The Clock Constraint Specification Language (CCSL) is a clock-based formalism for the specification and analysis of real-time embedded systems. The major goal of schedulability analysis of CCSL specifications is to solve the schedule problem, which is to answer ‘whether there exists a clock behaviour (also called a ‘schedule’) that conforms to a given CCSL specification'. Existing works on schedulability analysis of CCSL specifications are mainly based on model checking or SMT-solving. In this paper, however, we propose a theorem-proving approach to the problem. To this end, we define a clock-based dynamic logic (cDL) in which we can specify the clock behaviours and the clock relations in CCSL. With cDL, given a CCSL specification SP, we can express its schedule problem as a cDL formula ${\varphi }_{sp}$. Then solving the schedule problem is equivalent to checking the validity of ${\varphi }_{sp}$ in the proof system of cDL. By analyzing the proof tree of ${\varphi }_{sp}$, we can generate a concrete schedule satisfying SP. Compared to the previous approaches, our method is not limited to special types of CCSL specifications and schedules and does not depend on the bounds that are set for approximate checking. We implement our cDL in Coq. We use an example throughout the paper to illustrate our method.

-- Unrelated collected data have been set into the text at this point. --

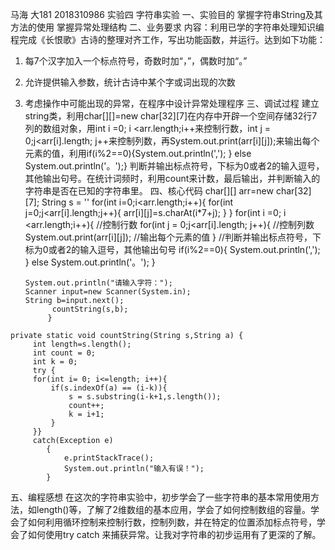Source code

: 马海 大181 2018310986
实验四 字符串实验
一、实验目的
  掌握字符串String及其方法的使用
  掌握异常处理结构
二、业务要求
  内容：利用已学的字符串处理知识编程完成《长恨歌》古诗的整理对齐工作，写出功能函数，并运行。达到如下功能：

  1.	每7个汉字加入一个标点符号，奇数时加“，”，偶数时加“。”
  2.	允许提供输入参数，统计古诗中某个字或词出现的次数
  3.	考虑操作中可能出现的异常，在程序中设计异常处理程序
三、调试过程
  建立string类，利用char[][]=new char[32][7]在内存中开辟一个空间存储32行7列的数组对象，用int i =0; i <arr.length;i++来控制行数，int j = 0;j<arr[i].length; j++来控制列数，再System.out.print(arr[i][j]);来输出每个元素的值，利用if(i%2==0){System.out.println(','); } else System.out.println('。');}   判断并输出标点符号，下标为0或者2的输入逗号，其他输出句号。在统计词频时，利用count来计数，最后输出，并判断输入的字符串是否在已知的字符串里。
四、核心代码
char[][] arr=new char[32][7];
String s = ''
for(int i=0;i<arr.length;i++){
	      for(int j=0;j<arr[i].length;j++){
	       arr[i][j]=s.charAt(i*7+j);
	      }
	     } 
	        for(int i =0; i <arr.length;i++){   //控制行数
	            for(int j = 0;j<arr[i].length; j++){  //控制列数
	                System.out.print(arr[i][j]);   //输出每个元素的值
	                }
	            //判断并输出标点符号，下标为0或者2的输入逗号，其他输出句号
	            if(i%2==0){
	                System.out.println(',');   
	            }
	            else 
	             System.out.println('。');
	            }   
	      
	        System.out.println("请输入字符：");
	        Scanner input=new Scanner(System.in);
	        String b=input.next();
	              countString(s,b);
	             }
	private static void countString(String s,String a) {
	     int length=s.length();
	     int count = 0;
	     int k = 0;
	     try {
	     for(int i= 0; i<=length; i++){
	         if(s.indexOf(a) == (i-k)){
	             s = s.substring(i-k+1,s.length());
	             count++;
	             k = i+1;
	         }
	     }}
	     catch(Exception e)
	        {
	            e.printStackTrace();
	            System.out.println("输入有误！");
	        }

五、编程感想
    在这次的字符串实验中，初步学会了一些字符串的基本常用使用方法，如length()等，了解了2维数组的基本应用，学会了如何控制数组的容量。学会了如何利用循环控制来控制行数，控制列数，并在特定的位置添加标点符号，学会了如何使用try catch 来捕获异常。让我对字符串的初步运用有了更深的了解。













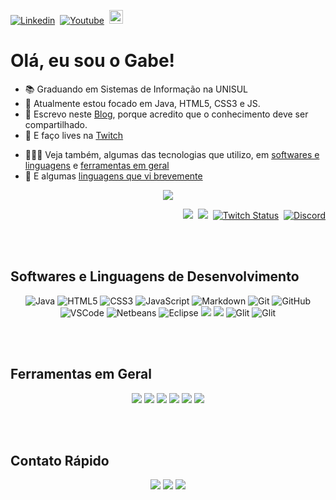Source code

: [![Linkedin](https://img.shields.io/badge/-LinkedIn-blue?style=flat&logo=Linkedin&logoColor=white)](https://www.linkedin.com/in/gltm-jrsoftwaredeveloper/)&nbsp; [![Youtube](https://img.shields.io/badge/-YouTube-bb0000?style=flat&logo=YouTube&logoColor=white&link=https://www.youtube.com/channel/UC3i5QneYxOtgJUV0e1ZfQAQ/)](https://www.youtube.com/channel/UC3i5QneYxOtgJUV0e1ZfQAQ/)&nbsp; 
[<img src="https://img.shields.io/github/followers/gabrielltmonteiro?label=follow&style=social" height="22" title="Follow me" />](https://github.com/gabrielltmonteiro)

# Olá, eu sou o Gabe!

<ul>
  <li>📚 Graduando em Sistemas de Informação na UNISUL</li>
  <li>🐗 Atualmente estou focado em Java, HTML5, CSS3 e JS.</li>
  <li>📝 Escrevo neste <a href="https://systemgang.blogspot.com" title="System_Gang">Blog</a>, porque acredito que o conhecimento deve ser compartilhado.</li>
  <li>🎥 E faço lives na <a href="https://www.twitch.tv/system_gang" title="Roxinha">Twitch</a></li>
 </ul>

* 👨🏾‍💻 Veja também, algumas das tecnologias que utilizo, em [softwares e linguagens](#softwares-e-linguagens-de-desenvolvimento) e [ferramentas em geral](#ferramentas-em-geral)
* 🌠 E algumas [linguagens que vi brevemente](#contato-rápido)

<p align="center"> 
 <a><img src="https://github-readme-stats.vercel.app/api?username=gabrielltmonteiro&show_icons=true&theme=bluewhite" /></a>
</p> 
<p align="right">
 <a href="https://systemgang.blogspot.com/"><img src="https://img.shields.io/twitter/url?color=orange&label=System_Gang&logo=blogger&logoColor=white&style=plastic&url=https%3A%2F%2Fsystemgang.blogspot.com"></a>&nbsp;
 <a href="https://senhordesenvolvedor.wordpress.com/"><img src="https://img.shields.io/twitter/url?color=white&label=Sr.%20Desenvolvedor&logo=wordpress&style=plastic&url=https%3A%2F%2Fsenhordesenvolvedor.wordpress.com%2F"></a>&nbsp;
 <a href="https://twitch.tv/system_gang"><img alt="Twitch Status" src="https://img.shields.io/twitch/status/system_gang?color=d60087&label=Live&logo=twitch&logoColor=white"></a>&nbsp;
 <a href="https://discord.gg/Bu78wBZ"><img alt="Discord" src="https://img.shields.io/discord/750976315880112189?color=green&label=Chat&logo=discord&logoColor=white"></a>
 </p><br><br>

## Softwares e Linguagens de Desenvolvimento

<p align="center">
  <img src="https://img.shields.io/badge/java-%23ED8B00.svg?&style=for-the-badge&logo=java&logoColor=white" alt="Java" title="Java"/>
  <img src="https://img.shields.io/badge/html5%20-%23E34F26.svg?&style=for-the-badge&logo=html5&logoColor=white" alt="HTML5" title="HTML5"/>
  <img src="https://img.shields.io/badge/css3%20-%231572B6.svg?&style=for-the-badge&logo=css3&logoColor=white" alt="CSS3" title="CSS3"/>
  <img src="https://img.shields.io/badge/javascript%20-%23F7DF1E.svg?&style=for-the-badge&logo=javascript&logoColor=%23323330" alt="JavaScript" title="JavaScript"/>
  <img src="https://img.shields.io/badge/markdown-%23000000.svg?&style=for-the-badge&logo=markdown&logoColor=white" alt="Markdown" title="Markdown"/>
  <img src="https://img.shields.io/badge/git%20-%23F05033.svg?&style=for-the-badge&logo=git&logoColor=white" alt="Git" title="Git"/>
  <img src="https://img.shields.io/badge/github%20-%23121011.svg?&style=for-the-badge&logo=github&logoColor=white" alt="GitHub" title="GitHub"/>  
  <img src="https://img.shields.io/badge/-VSCode-007ACC?style=for-the-badge&logo=visual-studio-code&logoColor=white" alt="VSCode" title="VSCode"/>
  <img src="https://img.shields.io/badge/-Netbeans-42588f?style=for-the-badge&logo=netbeans-ide&logoColor=white" alt="Netbeans" title="Netbeans"/>
  <img src="https://img.shields.io/badge/-Eclipse-2C2255?style=for-the-badge&logo=eclipse&logoColor=white" alt="Eclipse" title="Eclipse"/">    
  <img src="https://img.shields.io/badge/blogger%20-%23ff5722.svg?&style=for-the-badge&logo=blogger&logoColor=white"/>
  <img src="https://img.shields.io/badge/wordpress%20-%2321759b.svg?&style=for-the-badge&logo=wordpress&logoColor=white"/>   
  <img src="https://img.shields.io/badge/glitch%20-%233333FF.svg?&style=for-the-badge&logo=glitch&logoColor=white" alt="Glit" title="Glit"/> 
  <img src="https://img.shields.io/badge/game%20maker%20-%233333FF.svg?&style=for-the-badge&logo=game-maker&logoColor=white" alt="Glit" title="Glit"/>                                                                                                                                          
</p><br><br>
                                                                                                                                                    
<!--<br>                                                                                                                                                                                                                                                                                                        
### Java                                                                                                                                                
Vi pela primeira vez na Unisul, no início de 2018 e além de concluir matérias como Algoritmo e Estrutura de Dados, fiz um curso com duração de 60 horas
-->                                                                                                                                                   
## Ferramentas em Geral

<p align="center"><!-- DroidCam, VoiceMeeter Banana e Audacity. -->
  <img src="https://img.shields.io/badge/Photoshop%20-%23000070.svg?&style=for-the-badge&logo=adobe%20photoshop&logoColor=white"/>  
  <img src="https://img.shields.io/badge/Fireworks%20-%23F7DF1E.svg?&style=for-the-badge&logo=adobe&logoColor=323330"/>
  <img src="https://img.shields.io/badge/Streamlabs%20-%231fe9c8.svg?&style=for-the-badge"/>
  <img src="https://img.shields.io/badge/OBS%20Studio-%23000.svg?&style=for-the-badge&logo=obs%20studio&logoColor=fff"/>
  <img src="https://img.shields.io/badge/trello%20-%2300b8ee.svg?&style=for-the-badge&logo=trello&logoColor=white"/>
  <img src="https://img.shields.io/badge/evernote%20-%233aae00.svg?&style=for-the-badge&logo=evernote&logoColor=ffffff"/>
</p><br><br>

## Contato Rápido

<p align="center"><!-- C, PHP e Phyton -->
  <img src="https://img.shields.io/badge/programming%20language-%2300599C.svg?&style=for-the-badge&logo=c&logoColor=white"/>  
  <img src="https://img.shields.io/badge/php-%23777BB4.svg?&style=for-the-badge&logo=php&logoColor=white"/>
  <img src="https://img.shields.io/badge/python%20-%2314354C.svg?&style=for-the-badge&logo=python"/>
</p><br><br>


<!--<a name=“section”><a/>
--
<p align="center"> 
  <img src="https://github-readme-stats.vercel.app/api/top-langs/?username=gabrielltmonteiro&theme=blue-white"></img>
</p>
--
trabalhando em.. aprendendo a.. colaborando com.. procurando ajuda para.. me pergunte sobre.. me encontre.. fatos divertidos..
--
[//]: # "Markdown"
--
[Âncora Markdown](#ancora-markdown)          //Âncora Markdown
## Ancora Markdown 
[Âncora Markdown](#section)                  //Âncora Markdown & HTML
## <a name=“section”><a/> Âncora Markdown
<a href="#ancora">Âncora HTML</a>            //Âncora HTML
## <a name=“ancora”><a/> Âncora HTML 
-->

时钟约束规范语言（CCSL）是基于时钟的形式，用于规范和分析实时嵌入式系统。CCSL规范的可调度性分析的主要目标是解决调度问题，即回答“是否存在符合给定CCSL规范的时钟行为（也称为“调度”）”。现有的CCSL规范可调度性分析工作主要基于模型检查或SMT求解。但是，在本文中，我们提出了针对该问题的定理证明方法。为此，我们定义了基于时钟的动态逻辑（cDL），在其中我们可以指定CCSL中的时钟行为和时钟关系。使用cDL，给定CCSL规范SP，我们可以将其调度问题表示为cDL公式${\varphi }_{sp}$。那么解决调度问题就等于检查了${\varphi }_{sp}$在cDL的证明系统中。通过分析证明树${\varphi }_{sp}$，我们可以生成一个满足SP的具体进度表。与以前的方法相比，我们的方法不限于特殊类型的CCSL规范和时间表，并且不依赖于为近似检查设置的范围。我们在Coq中实现cDL。我们在全文中使用一个示例来说明我们的方法。